Chapter 14

2.2K 114 4
                                    

Hallo👋🏻👋🏻👋🏻👋🏻

Akhirnya bisa up juga
abis bolak-balik benerin gegara eror:(

Sedikit curhat, hehehe.
Niatnya mau up rabu or kamis.
tapi, selasa, wp aku eror gabisa dibuka.
rabu nya mau lanjut nulis malah ilang
800 kata
jadinya sih nulis ulang, tapi gapapa.

Fyi, ini 3000+ kata.
Semoga kalian suka, kalau nemu kesalahan tandain aja, oke?:)

Oke, Happy reading<3

***


Altair memandang rumahnya yang malah cocok dikatakan sebagai bangunan tanpa penghuni. Rumah besar itu seperti tidak ada kehidupan, bahkan pekarangan rumah penuh dengan daun kering berhamburan karena tak terawat.
Altair melangkah masuk ke dalam rumah setelah membuka pintu kayu, tidak ada sambutan yang menanyakan bagaimana sekolah Altair hari ini.
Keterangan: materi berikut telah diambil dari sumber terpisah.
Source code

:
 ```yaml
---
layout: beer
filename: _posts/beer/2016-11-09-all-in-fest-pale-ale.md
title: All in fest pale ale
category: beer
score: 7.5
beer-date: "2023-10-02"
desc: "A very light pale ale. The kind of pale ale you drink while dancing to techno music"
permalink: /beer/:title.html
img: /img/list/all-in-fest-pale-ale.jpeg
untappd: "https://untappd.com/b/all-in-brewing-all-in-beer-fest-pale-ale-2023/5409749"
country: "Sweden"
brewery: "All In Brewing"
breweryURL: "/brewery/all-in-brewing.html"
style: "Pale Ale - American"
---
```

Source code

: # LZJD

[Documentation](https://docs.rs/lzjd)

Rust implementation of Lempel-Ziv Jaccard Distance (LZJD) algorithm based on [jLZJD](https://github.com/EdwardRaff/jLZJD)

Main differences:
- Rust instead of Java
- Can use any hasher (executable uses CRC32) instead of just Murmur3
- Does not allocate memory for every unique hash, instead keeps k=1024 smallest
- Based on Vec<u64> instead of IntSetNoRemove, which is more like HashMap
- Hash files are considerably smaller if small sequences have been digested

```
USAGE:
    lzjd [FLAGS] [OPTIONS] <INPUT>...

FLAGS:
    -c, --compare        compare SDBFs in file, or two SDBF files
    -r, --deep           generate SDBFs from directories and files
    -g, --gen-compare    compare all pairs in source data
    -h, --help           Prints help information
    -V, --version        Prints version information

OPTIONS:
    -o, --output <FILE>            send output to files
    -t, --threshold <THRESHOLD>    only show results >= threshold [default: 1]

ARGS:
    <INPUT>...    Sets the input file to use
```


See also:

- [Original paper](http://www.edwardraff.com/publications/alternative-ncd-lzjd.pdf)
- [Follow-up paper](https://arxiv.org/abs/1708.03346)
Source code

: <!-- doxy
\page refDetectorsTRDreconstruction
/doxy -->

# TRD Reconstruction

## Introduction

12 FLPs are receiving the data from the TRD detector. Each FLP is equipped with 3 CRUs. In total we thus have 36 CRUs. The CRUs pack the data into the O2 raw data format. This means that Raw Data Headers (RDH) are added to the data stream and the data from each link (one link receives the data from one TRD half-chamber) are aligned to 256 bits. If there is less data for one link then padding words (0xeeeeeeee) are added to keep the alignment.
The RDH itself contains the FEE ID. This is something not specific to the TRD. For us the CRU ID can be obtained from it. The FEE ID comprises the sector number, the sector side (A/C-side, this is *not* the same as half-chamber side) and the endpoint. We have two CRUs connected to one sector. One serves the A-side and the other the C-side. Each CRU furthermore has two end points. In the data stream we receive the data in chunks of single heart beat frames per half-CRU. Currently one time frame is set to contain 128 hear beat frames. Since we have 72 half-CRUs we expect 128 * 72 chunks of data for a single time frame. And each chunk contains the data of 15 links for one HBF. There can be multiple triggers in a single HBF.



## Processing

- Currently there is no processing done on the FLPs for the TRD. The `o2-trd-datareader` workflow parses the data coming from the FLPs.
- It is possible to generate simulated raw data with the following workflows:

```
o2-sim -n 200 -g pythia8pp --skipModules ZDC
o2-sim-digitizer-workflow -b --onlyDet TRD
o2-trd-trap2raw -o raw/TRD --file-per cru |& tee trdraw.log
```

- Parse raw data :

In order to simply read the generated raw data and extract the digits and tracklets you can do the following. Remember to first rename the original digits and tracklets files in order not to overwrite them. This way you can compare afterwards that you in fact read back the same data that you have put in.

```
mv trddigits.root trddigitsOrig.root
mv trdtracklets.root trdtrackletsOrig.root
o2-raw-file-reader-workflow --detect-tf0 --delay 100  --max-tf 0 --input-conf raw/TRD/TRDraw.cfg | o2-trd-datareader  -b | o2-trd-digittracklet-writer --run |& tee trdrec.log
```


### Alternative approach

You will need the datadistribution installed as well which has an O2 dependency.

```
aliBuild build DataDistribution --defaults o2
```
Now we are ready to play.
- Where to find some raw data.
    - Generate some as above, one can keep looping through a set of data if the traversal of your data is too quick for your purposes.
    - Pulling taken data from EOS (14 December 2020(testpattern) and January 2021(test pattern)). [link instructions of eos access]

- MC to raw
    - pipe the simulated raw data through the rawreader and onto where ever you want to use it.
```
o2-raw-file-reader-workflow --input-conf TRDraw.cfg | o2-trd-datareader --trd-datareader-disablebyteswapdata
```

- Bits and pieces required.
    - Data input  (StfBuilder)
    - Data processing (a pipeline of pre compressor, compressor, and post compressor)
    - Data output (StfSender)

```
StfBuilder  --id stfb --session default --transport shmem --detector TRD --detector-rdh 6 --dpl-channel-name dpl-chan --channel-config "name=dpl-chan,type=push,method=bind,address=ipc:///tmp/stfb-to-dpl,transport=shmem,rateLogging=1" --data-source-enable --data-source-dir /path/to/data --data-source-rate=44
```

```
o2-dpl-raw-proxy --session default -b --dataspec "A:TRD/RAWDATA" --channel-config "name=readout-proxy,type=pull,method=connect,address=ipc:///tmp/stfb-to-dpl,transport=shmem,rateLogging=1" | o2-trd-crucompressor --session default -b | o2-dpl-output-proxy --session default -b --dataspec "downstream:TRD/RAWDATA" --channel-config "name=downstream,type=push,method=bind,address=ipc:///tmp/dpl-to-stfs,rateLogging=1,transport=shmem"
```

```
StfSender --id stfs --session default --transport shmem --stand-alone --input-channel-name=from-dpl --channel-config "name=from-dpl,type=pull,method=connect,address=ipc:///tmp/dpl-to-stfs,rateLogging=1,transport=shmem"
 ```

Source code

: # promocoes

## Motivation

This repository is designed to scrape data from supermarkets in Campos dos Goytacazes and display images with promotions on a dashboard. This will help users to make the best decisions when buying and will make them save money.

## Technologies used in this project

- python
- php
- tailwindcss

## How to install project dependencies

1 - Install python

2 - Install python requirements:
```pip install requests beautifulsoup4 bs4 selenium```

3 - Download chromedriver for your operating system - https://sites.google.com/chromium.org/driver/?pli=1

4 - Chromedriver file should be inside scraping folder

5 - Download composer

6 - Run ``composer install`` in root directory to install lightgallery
Cowok itupun tidak banyak berharap yang malah membuatnya semakin menyalahkan hidupnya.

Altair memasuki kamarnya, meletakkan tas lalu melepas almamater dan menggantung di gantungan sisi meja belajar. Tidak butuh waktu banyak, Altair sudah keluar kamar dengan setelan santai rumahan. Di undakan tangga terakhir, Altair menampilkan seulas senyum tipisnya.

"Ma?" panggil Altair pada seorang wanita cantik yang sibuk dengan aktifitas merajut. Altair duduk di sofa seberang, mengamati ibunya yang begitu fokus, bahkan sapaan tadi hanya terbalas dengan senyum sekilas. Di usia empat puluh tahunan, paras cantik ibunya bagi Altair tidak pernah hilang. Tak diragukan memang, sebab ibunya pernah menjajah dunia model sebelum akhirnya memilih berhenti karena menikah. "Mama tadi udah makan?"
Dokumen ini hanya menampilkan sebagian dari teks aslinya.